Snow covers Corpus Christi in Texas on December 8 2017. First time in 13 years. via
© InstagramSnow covers Corpus Christi in Texas on December 8 2017. First time in 13 years
Bitter cold across Texas brought a new winter record for peak electricity use, ERCOT, the state's independent electric grid operator announced Wednesday morning.

At one point, Texans were using 65,731 megawatts, blowing past the previous record by nearly 5 percent. Multiple records were set overnight as temperatures plunged statewide, but the new peak arrived between 7 and 8 a.m.

The peak use was significantly higher than the Electric Reliability Council of Texas' projection of 61,068 megawatts for a peak this winter. It fell short of the "extreme" peak projection by just 1,044 megawatts.

Overnight, the Dallas area recorded a low of 13 degrees, well below the average low of 34. While frigid, that was still far from the record low of 2 degrees in 1930.

ERCOT, which manages the electricity market for 90 percent of Texas, said there was sufficient power-generation capacity to handle the deep freeze. Specifics of excess capacity weren't immediately available.

Previously, ERCOT had reported that its projected 2018 margin - the gap between power generation capacity and expected demand - was significantly lower than the state's preferred minimum of 13.75 percent.

That reserve margin dropped as companies announced that they would close three large coal plants and one natural gas plant in 2018. ERCOT also pointed to the "long-term forced outage of a gas-fired plant in the Houston area, and delays in the projected in-service dates for two wind projects."

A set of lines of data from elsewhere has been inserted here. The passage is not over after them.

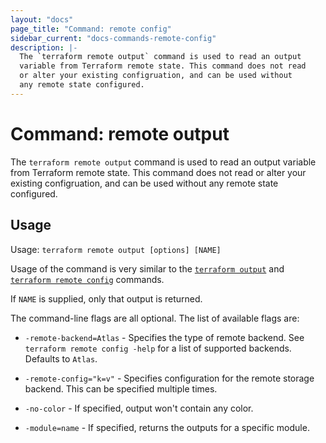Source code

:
 ```yaml
---
layout: "docs"
page_title: "Command: remote config"
sidebar_current: "docs-commands-remote-config"
description: |-
  The `terraform remote output` command is used to read an output
  variable from Terraform remote state. This command does not read
  or alter your existing configruation, and can be used without
  any remote state configured.
---
```


# Command: remote output

The `terraform remote output` command is used to read an output variable from
Terraform remote state. This command does not read or alter your existing
configruation, and can be used without any remote state configured.

## Usage

Usage: `terraform remote output [options] [NAME]`

Usage of the command is very similar to the 
[`terraform output`](/docs/commands/output.html) and
[`terraform remote config`](/docs/commands/remote-config.html) 
commands.

If `NAME` is supplied, only that output is returned.

The command-line flags are all optional. The list of available flags are:

* `-remote-backend=Atlas` - Specifies the type of remote backend. See
  `terraform remote config -help` for a list of supported backends. Defaults
  to `Atlas`.

* `-remote-config="k=v"` - Specifies configuration for the remote storage
  backend. This can be specified multiple times.

* `-no-color` - If specified, output won't contain any color.

* `-module=name` - If specified, returns the outputs for a specific module.
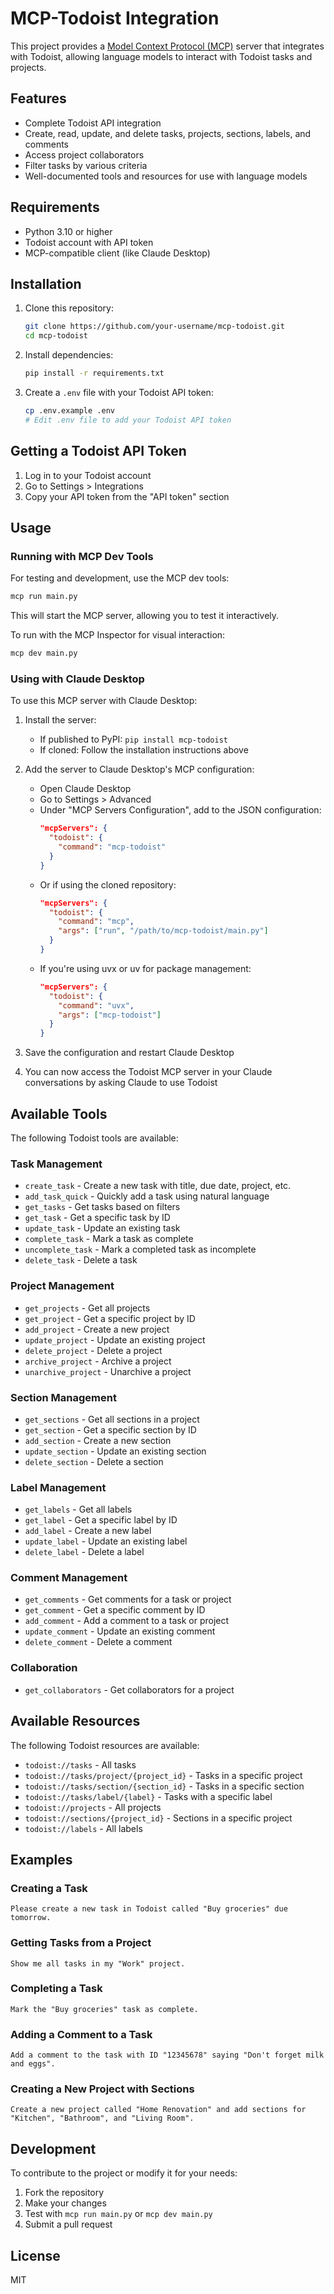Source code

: # MCP-Todoist Integration

This project provides a [Model Context Protocol (MCP)](https://modelcontextprotocol.io) server that integrates with Todoist, allowing language models to interact with Todoist tasks and projects.

## Features

- Complete Todoist API integration
- Create, read, update, and delete tasks, projects, sections, labels, and comments
- Access project collaborators
- Filter tasks by various criteria
- Well-documented tools and resources for use with language models

## Requirements

- Python 3.10 or higher
- Todoist account with API token
- MCP-compatible client (like Claude Desktop)

## Installation

1. Clone this repository:
   ```bash
   git clone https://github.com/your-username/mcp-todoist.git
   cd mcp-todoist
   ```

2. Install dependencies:
   ```bash
   pip install -r requirements.txt
   ```

3. Create a `.env` file with your Todoist API token:
   ```bash
   cp .env.example .env
   # Edit .env file to add your Todoist API token
   ```

## Getting a Todoist API Token

1. Log in to your Todoist account
2. Go to Settings > Integrations
3. Copy your API token from the "API token" section

## Usage

### Running with MCP Dev Tools

For testing and development, use the MCP dev tools:

```bash
mcp run main.py
```

This will start the MCP server, allowing you to test it interactively.

To run with the MCP Inspector for visual interaction:

```bash
mcp dev main.py
```



### Using with Claude Desktop

To use this MCP server with Claude Desktop:

1. Install the server:
   - If published to PyPI: `pip install mcp-todoist`
   - If cloned: Follow the installation instructions above

2. Add the server to Claude Desktop's MCP configuration:
   - Open Claude Desktop
   - Go to Settings > Advanced
   - Under "MCP Servers Configuration", add to the JSON configuration:
     ```json
     "mcpServers": {
       "todoist": {
         "command": "mcp-todoist"
       }
     }
     ```
   - Or if using the cloned repository:
     ```json
     "mcpServers": {
       "todoist": {
         "command": "mcp",
         "args": ["run", "/path/to/mcp-todoist/main.py"]
       }
     }
     ```
   - If you're using uvx or uv for package management:
     ```json
     "mcpServers": {
       "todoist": {
         "command": "uvx",
         "args": ["mcp-todoist"]
       }
     }
     ```

3. Save the configuration and restart Claude Desktop
4. You can now access the Todoist MCP server in your Claude conversations by asking Claude to use Todoist

## Available Tools

The following Todoist tools are available:

### Task Management
- `create_task` - Create a new task with title, due date, project, etc.
- `add_task_quick` - Quickly add a task using natural language
- `get_tasks` - Get tasks based on filters
- `get_task` - Get a specific task by ID
- `update_task` - Update an existing task
- `complete_task` - Mark a task as complete
- `uncomplete_task` - Mark a completed task as incomplete
- `delete_task` - Delete a task

### Project Management
- `get_projects` - Get all projects
- `get_project` - Get a specific project by ID
- `add_project` - Create a new project
- `update_project` - Update an existing project
- `delete_project` - Delete a project
- `archive_project` - Archive a project
- `unarchive_project` - Unarchive a project

### Section Management
- `get_sections` - Get all sections in a project
- `get_section` - Get a specific section by ID
- `add_section` - Create a new section
- `update_section` - Update an existing section
- `delete_section` - Delete a section

### Label Management
- `get_labels` - Get all labels
- `get_label` - Get a specific label by ID
- `add_label` - Create a new label
- `update_label` - Update an existing label
- `delete_label` - Delete a label

### Comment Management
- `get_comments` - Get comments for a task or project
- `get_comment` - Get a specific comment by ID
- `add_comment` - Add a comment to a task or project
- `update_comment` - Update an existing comment
- `delete_comment` - Delete a comment

### Collaboration
- `get_collaborators` - Get collaborators for a project

## Available Resources

The following Todoist resources are available:

- `todoist://tasks` - All tasks
- `todoist://tasks/project/{project_id}` - Tasks in a specific project
- `todoist://tasks/section/{section_id}` - Tasks in a specific section
- `todoist://tasks/label/{label}` - Tasks with a specific label
- `todoist://projects` - All projects
- `todoist://sections/{project_id}` - Sections in a specific project
- `todoist://labels` - All labels

## Examples

### Creating a Task

```
Please create a new task in Todoist called "Buy groceries" due tomorrow.
```

### Getting Tasks from a Project

```
Show me all tasks in my "Work" project.
```

### Completing a Task

```
Mark the "Buy groceries" task as complete.
```

### Adding a Comment to a Task

```
Add a comment to the task with ID "12345678" saying "Don't forget milk and eggs".
```

### Creating a New Project with Sections

```
Create a new project called "Home Renovation" and add sections for "Kitchen", "Bathroom", and "Living Room".
```

## Development

To contribute to the project or modify it for your needs:

1. Fork the repository
2. Make your changes
3. Test with `mcp run main.py` or `mcp dev main.py`
4. Submit a pull request

## License

MIT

"Given these capacity reductions, ERCOT is still expected to have sufficient system-wide operating reserves for the winter season, even under an extreme peak load scenario," the grid operator reported in November.

ERCOT did not issue a so-called conservation alert Wednesday morning. Such alerts are typically issued before the mandatory rolling blackouts.

The last time Texas had rolling blackouts - with parts of the grid going dark for 10 or 15 minutes - was in February 2011. That was Super Bowl time in North Texas and was among the problems that gave the region a black eye while in that national spotlight.

The 2011 "rotating outages," a term ERCOT uses for rolling blackouts, were heightened by ice and snow storms. Wednesday morning, there were only small, scattered outages in North Texas, in line with the routine outages seen any other day.

Although peak electricity use set a winter record, it didn't top the summer record. Besides summers in Texas being hotter than the winters are cold, a lot of Texas homes use natural gas for heating, taking some of the burden off the electricity grid during extreme cold.

That's one thing that made the numbers Wednesday morning notable.

"That's the kind of usage you would see in July and August," said Geoff Bailey, spokesman for Oncor, which owns and operates North Texas power lines.

ERCOT's summer peak record came on Aug. 11, 2016, when Texans were using 71,110 megawatts, well above the new winter peak.